Another method (insecure) that may be faster (no compression/encryption) would to be to use XDMCP to provide a "logon" screen..

You have to turn on XDMCP in your xdm program. Under kdm, you have to edit the /usr/kde/3/share/kdm/kdmrc file.

Then you would have to setup exceed to use XDMCP..

Its been a while since I've setup XDMCP, so I may be a little off on things.

----------

## syadnom

garion911 is right...you should setup XDMCP in kdm or gdm.  in kdm you MUST edit the kdmrc but in gdm it is in the configuration section of the login screen.  very handy. 
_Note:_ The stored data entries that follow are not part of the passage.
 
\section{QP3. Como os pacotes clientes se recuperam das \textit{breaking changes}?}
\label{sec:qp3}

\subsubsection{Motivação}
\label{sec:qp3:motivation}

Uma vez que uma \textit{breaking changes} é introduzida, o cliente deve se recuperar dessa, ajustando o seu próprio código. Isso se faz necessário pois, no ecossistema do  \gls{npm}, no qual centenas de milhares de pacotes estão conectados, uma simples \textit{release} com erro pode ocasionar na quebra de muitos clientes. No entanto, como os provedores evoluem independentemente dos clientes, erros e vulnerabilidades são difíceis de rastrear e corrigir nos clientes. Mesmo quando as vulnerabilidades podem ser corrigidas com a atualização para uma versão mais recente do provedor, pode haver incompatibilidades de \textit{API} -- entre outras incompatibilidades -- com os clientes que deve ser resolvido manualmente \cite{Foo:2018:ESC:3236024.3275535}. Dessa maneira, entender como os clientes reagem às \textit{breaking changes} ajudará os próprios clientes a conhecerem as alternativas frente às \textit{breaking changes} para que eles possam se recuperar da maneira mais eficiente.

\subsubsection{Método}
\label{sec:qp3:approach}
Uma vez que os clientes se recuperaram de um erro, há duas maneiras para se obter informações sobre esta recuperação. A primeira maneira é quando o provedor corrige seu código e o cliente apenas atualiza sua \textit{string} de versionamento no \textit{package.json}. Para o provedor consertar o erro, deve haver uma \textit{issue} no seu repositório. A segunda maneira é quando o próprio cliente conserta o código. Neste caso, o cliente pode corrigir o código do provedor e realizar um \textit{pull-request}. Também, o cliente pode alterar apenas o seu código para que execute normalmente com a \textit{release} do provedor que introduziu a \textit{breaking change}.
setup up XCEED to use XDMCP in broadcast mode and i will find ALL XDMCP servers around your local network for you, or you can connect directly via their IP address.

----------

## Yarrick

 *bk-tech wrote:*   

>  *Quote:*   did anyone try the cygnus x11 server for win32 yet 
> 
> Seems to work ok, runs a little slow.  And, successfully compiled fluxbox with ./configure && make && make install.  Very slow when trying to run an X program remotely.

 

talking about slow remote x programs, i ran the UAE amiga emulator thru a ssh connection once. i started the good old game silkworm, and sometimes there came a new frame.  :Smile:  and it used A LOT of badwidth...

----------

## arkane

 *Yarrick wrote:*   

>  *bk-tech wrote:*    *Quote:*   did anyone try the cygnus x11 server for win32 yet 
> 
> Seems to work ok, runs a little slow.  And, successfully compiled fluxbox with ./configure && make && make install.  Very slow when trying to run an X program remotely. 
> 
> talking about slow remote x programs, i ran the UAE amiga emulator thru a ssh connection once. i started the good old game silkworm, and sometimes there came a new frame.  and it used A LOT of badwidth...

 

I hope it was over at least a 10 base connection  :Wink: 

----------

## line72

would any of these options let you use opengl ( say i wanted to run glxgears on my linux box and have it displayed on my windows box) i currently use vnc and it doesn't let me use opengl (glx extension could not be found)

----------

## klieber

moving to networking forum.

--kurt

----------